Moebius Neumeier Engler legen tatsächlich nach 18 Jahren mit Another other places nach. Sie machen da weiter, wo sie aufgehört haben. Was vielleicht nicht unbedingt positiv klingt, gibt es doch genug Beispiele für lieblos aufgewärmte Rezepte. MNE allerdings kümmerten sich weder Mitte der 90er noch heute um Zeitgeist und Trends. Ihr subtil aufeinander eingestimmtes Improvisationsspiel wirkt daher keinesfalls verstaubt, sondern eher zeitlos. Die abstrakten Klangcollagen sind noch etwas feiner verwoben und einen Tick weniger dunkel in der Stimmung. Das Ganze wirkt verspielt und teilweise leicht übermütig. Die ersten drei – der durchgehend mit einem Wort betitelten Stücke – ergeben einen neuen Vorschlag, für was WWW stehen könnte: Watzmann, Wohlauf, Wahnfried. Was sowohl die Stücke von Other places, als auch von Another other places für neugierige Hörer bedeutet, das deutet ein weiterer Titel an: Stimulanz.

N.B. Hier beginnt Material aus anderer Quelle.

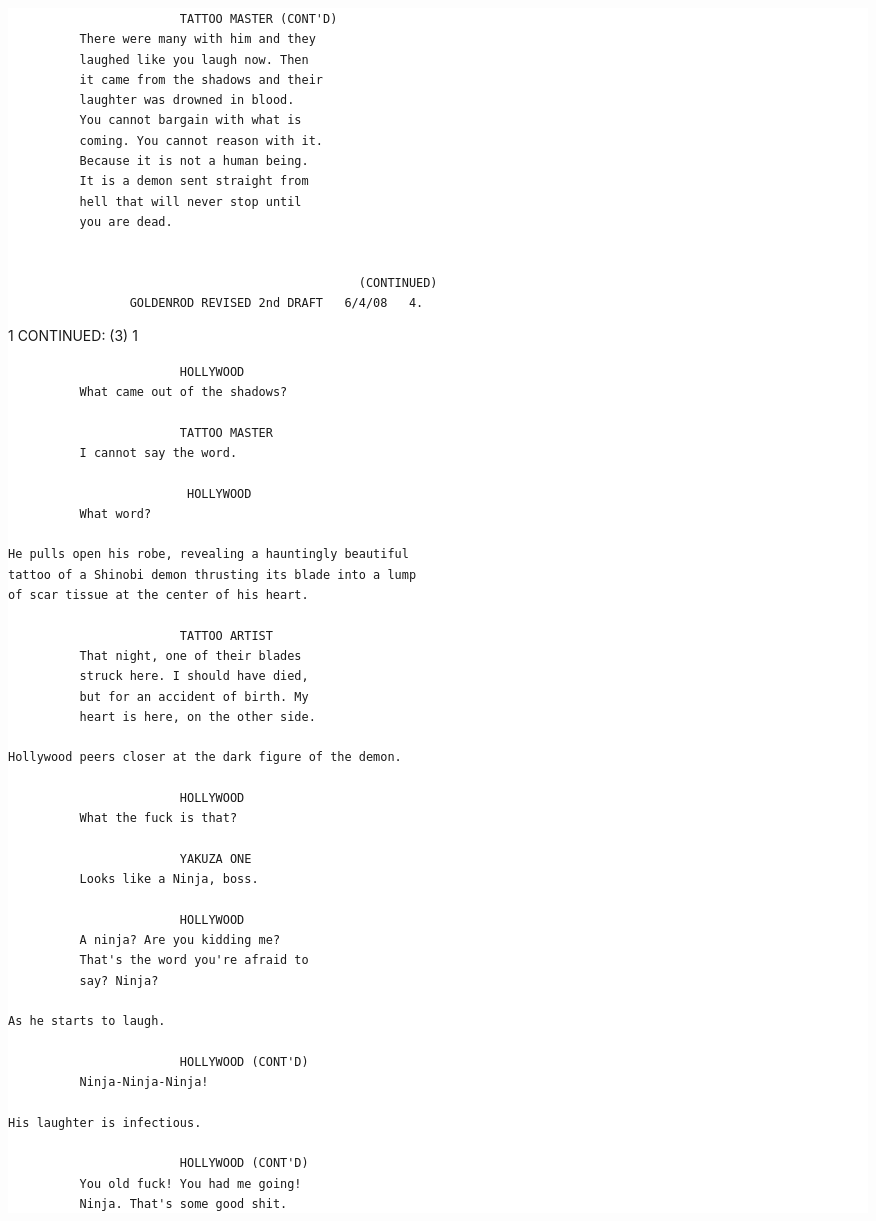                             TATTOO MASTER (CONT'D)
              There were many with him and they
              laughed like you laugh now. Then
              it came from the shadows and their
              laughter was drowned in blood.
              You cannot bargain with what is
              coming. You cannot reason with it.
              Because it is not a human being.
              It is a demon sent straight from
              hell that will never stop until
              you are dead.


                                                     (CONTINUED)
                     GOLDENROD REVISED 2nd DRAFT   6/4/08   4.
1   CONTINUED: (3)                                            1

                            HOLLYWOOD
              What came out of the shadows?

                            TATTOO MASTER
              I cannot say the word.

                             HOLLYWOOD
              What word?

    He pulls open his robe, revealing a hauntingly beautiful
    tattoo of a Shinobi demon thrusting its blade into a lump
    of scar tissue at the center of his heart.

                            TATTOO ARTIST
              That night, one of their blades
              struck here. I should have died,
              but for an accident of birth. My
              heart is here, on the other side.

    Hollywood peers closer at the dark figure of the demon.

                            HOLLYWOOD
              What the fuck is that?

                            YAKUZA ONE
              Looks like a Ninja, boss.

                            HOLLYWOOD
              A ninja? Are you kidding me?
              That's the word you're afraid to
              say? Ninja?

    As he starts to laugh.

                            HOLLYWOOD (CONT'D)
              Ninja-Ninja-Ninja!

    His laughter is infectious.

                            HOLLYWOOD (CONT'D)
              You old fuck! You had me going!
              Ninja. That's some good shit.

Was die filigrane Percussion und den ideenreichen Umgang mit Electronics umgeht, empfiehlt es sich nach MNE gleich mit a.spell weiter zu machen. Bei genauerem Hinhören wird’s einem gar ganz heiß in den Ohren. Hier ist neben der Namensgebung noch so manches interessant. a.spell ist ein Trio, bestehend aus der Schweizerin Nadja Stoller (Gesang und u.a. Akkordeon), ihrem Landsmann Jan Galega Brönnimann (Bassklarinette und Electronics) und dem aus Südafrika stammenden Perkussionisten Ronan Skillen, der mit der Kombination aus einem Hybrid Drum Kid, Gongs, Tabla und einem selbst entwickelten Slyde-Didgeridoo über ein wohl einmaliges Set verfügt. So ungewöhnlich die Perspektive auf den Platz auf dem Cover von Where the strange creatures live ist, so erfrischend ist die Kombination von elektronischen Beats und den kontrastierenden warmen Klängen von Akkordeon und Tablas. Über der gelungenen Fusion aus Sound und Song schwebt engelsgleich die Stimme von Sängerin Nadja. Irgendwo im Niemandsland zwischen Jazz, Weltmusik, Adult Pop und Electro sind diese strange creatures überaus alive! Jetzt schon Anwärter auf einen vorderen Platz der interessantesten Alben des Jahres, welche weder in Verkaufscharts noch in den üblichen Hipster-Rankings aufschlagen werden.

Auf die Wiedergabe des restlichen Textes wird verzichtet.